Aim of the task: Wherever the word "Google" appears in a line of the records, copy that line.

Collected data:
──────────
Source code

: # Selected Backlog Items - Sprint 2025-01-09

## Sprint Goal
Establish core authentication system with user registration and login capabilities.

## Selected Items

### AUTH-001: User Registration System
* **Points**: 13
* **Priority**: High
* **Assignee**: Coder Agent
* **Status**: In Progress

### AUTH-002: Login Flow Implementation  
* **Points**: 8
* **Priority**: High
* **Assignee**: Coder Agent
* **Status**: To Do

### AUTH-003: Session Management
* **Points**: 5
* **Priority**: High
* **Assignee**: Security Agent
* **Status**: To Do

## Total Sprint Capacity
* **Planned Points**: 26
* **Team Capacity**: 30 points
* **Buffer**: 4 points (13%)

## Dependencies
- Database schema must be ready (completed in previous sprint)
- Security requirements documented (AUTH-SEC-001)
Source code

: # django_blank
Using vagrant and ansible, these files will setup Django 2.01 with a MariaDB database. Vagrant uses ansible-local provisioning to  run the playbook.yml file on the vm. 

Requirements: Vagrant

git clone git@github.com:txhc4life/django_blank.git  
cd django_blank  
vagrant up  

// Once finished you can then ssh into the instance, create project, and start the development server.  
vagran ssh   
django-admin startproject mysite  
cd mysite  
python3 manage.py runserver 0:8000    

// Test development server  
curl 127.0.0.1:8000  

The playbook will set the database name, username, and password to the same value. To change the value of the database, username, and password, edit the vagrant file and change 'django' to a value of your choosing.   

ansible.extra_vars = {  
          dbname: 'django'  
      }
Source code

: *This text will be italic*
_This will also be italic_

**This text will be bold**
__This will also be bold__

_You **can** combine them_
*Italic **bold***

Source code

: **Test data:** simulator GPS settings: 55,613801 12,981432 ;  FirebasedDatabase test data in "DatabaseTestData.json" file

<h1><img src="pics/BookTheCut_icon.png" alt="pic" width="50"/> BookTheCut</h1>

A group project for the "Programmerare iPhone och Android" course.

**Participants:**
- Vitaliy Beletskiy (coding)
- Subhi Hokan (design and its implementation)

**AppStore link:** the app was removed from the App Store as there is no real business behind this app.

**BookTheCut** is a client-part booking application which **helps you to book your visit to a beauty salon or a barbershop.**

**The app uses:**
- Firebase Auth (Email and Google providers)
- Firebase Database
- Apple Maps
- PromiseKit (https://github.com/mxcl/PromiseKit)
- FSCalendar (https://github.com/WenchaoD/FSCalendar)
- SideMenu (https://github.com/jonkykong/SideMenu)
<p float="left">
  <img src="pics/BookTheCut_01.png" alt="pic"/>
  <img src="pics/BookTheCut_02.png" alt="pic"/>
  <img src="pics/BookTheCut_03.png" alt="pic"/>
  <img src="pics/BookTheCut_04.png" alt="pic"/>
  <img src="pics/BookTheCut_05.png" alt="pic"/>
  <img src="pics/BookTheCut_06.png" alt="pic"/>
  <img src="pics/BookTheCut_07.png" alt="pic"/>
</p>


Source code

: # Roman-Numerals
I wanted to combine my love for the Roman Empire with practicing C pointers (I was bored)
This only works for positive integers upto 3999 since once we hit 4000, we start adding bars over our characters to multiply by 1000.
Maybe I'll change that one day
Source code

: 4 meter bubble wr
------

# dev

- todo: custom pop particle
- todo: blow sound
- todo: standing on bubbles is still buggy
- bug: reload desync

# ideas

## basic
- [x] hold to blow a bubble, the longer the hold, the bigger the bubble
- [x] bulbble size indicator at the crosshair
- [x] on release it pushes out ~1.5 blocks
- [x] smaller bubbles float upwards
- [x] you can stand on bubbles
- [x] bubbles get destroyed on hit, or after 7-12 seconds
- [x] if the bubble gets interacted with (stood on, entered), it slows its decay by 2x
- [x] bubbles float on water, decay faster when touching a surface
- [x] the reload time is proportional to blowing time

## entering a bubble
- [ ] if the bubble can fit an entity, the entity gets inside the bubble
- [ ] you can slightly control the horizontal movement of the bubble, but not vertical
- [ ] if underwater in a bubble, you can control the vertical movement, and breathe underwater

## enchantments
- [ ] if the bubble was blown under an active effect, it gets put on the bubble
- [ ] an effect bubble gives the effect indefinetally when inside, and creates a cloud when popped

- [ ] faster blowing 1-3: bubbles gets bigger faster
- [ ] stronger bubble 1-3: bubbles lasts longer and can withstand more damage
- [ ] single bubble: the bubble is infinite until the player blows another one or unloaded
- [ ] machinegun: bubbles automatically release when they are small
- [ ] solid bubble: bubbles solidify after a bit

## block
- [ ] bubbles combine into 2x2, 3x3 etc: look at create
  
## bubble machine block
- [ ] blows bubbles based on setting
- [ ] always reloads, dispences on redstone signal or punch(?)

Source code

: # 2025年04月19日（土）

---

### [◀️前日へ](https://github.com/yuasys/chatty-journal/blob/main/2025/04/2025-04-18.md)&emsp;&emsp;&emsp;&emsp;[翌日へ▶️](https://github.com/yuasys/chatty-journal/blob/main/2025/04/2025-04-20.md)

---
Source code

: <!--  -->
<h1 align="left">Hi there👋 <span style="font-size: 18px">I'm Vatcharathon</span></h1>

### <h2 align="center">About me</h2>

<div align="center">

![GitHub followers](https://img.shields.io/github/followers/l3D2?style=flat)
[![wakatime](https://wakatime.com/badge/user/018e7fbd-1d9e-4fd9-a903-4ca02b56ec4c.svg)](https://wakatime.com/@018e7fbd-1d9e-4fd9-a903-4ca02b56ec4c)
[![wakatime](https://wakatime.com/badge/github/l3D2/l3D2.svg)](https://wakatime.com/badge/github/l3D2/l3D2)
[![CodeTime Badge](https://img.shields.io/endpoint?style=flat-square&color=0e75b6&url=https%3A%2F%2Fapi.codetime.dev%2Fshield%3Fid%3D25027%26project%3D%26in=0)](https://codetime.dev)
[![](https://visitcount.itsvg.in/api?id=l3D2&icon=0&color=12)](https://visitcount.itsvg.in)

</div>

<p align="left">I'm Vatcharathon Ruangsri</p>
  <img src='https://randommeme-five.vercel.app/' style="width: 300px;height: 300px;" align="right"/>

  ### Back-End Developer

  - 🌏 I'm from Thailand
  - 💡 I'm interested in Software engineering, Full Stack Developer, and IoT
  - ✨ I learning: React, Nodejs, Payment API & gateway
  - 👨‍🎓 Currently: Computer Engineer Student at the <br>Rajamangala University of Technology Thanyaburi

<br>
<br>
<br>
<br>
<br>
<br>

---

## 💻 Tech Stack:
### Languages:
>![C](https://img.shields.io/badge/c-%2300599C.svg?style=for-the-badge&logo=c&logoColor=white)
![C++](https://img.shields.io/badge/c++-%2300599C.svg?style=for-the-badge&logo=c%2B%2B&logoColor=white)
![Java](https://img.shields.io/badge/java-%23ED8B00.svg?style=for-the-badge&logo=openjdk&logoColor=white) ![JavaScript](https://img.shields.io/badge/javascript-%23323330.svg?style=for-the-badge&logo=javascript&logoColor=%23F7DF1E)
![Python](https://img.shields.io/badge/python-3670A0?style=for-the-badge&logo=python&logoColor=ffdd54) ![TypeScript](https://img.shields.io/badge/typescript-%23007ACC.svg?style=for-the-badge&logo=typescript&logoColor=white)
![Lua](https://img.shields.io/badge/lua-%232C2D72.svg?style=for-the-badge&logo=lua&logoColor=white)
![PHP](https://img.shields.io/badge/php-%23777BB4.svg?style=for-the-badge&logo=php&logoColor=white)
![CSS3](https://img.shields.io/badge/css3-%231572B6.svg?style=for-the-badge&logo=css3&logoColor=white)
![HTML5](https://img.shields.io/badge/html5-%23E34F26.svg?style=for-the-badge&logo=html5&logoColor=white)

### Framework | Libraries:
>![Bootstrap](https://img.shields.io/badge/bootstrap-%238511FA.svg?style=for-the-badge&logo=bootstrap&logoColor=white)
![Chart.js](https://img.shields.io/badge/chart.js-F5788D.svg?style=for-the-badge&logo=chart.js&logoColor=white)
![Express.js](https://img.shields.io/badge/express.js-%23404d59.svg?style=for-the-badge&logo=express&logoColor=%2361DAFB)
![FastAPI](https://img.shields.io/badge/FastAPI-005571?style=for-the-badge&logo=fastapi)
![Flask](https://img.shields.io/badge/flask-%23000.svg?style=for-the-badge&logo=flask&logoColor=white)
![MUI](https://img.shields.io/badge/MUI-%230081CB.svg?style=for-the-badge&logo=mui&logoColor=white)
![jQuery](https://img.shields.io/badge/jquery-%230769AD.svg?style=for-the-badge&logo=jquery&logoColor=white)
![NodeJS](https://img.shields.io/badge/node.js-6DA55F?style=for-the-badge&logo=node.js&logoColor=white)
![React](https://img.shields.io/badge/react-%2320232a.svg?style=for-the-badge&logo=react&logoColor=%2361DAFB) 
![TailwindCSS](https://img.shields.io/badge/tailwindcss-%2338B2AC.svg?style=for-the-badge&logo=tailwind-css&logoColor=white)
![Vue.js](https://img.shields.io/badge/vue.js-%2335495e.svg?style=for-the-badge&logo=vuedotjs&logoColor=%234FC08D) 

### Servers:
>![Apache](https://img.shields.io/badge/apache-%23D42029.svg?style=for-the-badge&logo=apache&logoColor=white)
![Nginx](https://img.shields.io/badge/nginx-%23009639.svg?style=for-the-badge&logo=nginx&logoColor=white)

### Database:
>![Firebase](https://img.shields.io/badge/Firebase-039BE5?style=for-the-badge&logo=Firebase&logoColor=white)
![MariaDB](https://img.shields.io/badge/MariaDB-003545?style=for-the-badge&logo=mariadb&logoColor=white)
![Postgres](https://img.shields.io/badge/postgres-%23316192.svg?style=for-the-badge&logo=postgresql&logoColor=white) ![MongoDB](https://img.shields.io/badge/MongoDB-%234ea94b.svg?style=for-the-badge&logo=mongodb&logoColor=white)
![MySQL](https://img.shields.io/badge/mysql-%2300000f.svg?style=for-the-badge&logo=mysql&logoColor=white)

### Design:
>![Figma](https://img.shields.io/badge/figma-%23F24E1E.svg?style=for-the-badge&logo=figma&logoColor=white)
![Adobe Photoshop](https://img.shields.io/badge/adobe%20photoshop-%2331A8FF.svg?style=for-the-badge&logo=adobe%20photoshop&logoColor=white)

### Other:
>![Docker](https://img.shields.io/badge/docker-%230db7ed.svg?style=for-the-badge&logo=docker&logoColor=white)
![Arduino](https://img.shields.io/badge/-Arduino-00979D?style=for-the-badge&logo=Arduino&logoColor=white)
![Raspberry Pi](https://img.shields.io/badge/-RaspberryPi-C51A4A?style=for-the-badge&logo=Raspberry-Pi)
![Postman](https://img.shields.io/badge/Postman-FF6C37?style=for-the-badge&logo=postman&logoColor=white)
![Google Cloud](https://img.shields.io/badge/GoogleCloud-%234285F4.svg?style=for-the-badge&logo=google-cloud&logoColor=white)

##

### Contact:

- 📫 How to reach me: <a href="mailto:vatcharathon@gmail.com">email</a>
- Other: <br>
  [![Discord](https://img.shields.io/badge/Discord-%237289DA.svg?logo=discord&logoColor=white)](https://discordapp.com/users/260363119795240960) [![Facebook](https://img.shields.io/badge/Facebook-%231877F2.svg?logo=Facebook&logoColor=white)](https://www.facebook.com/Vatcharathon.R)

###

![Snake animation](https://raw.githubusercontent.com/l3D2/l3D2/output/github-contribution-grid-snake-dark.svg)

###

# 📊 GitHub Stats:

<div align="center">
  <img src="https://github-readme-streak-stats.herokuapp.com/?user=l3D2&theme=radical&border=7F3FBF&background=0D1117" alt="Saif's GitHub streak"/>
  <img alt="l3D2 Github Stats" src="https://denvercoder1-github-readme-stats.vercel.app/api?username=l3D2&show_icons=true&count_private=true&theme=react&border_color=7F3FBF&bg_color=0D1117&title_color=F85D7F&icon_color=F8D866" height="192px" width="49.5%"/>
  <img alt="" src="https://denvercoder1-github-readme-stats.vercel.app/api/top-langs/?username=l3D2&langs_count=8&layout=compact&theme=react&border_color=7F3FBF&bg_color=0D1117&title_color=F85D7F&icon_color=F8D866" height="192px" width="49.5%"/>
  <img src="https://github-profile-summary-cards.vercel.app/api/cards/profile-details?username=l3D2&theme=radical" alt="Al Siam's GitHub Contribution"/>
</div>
──────────
Answer section:
- Firebase Auth (Email and Google providers)
![Google Cloud](https://img.shields.io/badge/GoogleCloud-%234285F4.svg?style=for-the-badge&logo=google-cloud&logoColor=white)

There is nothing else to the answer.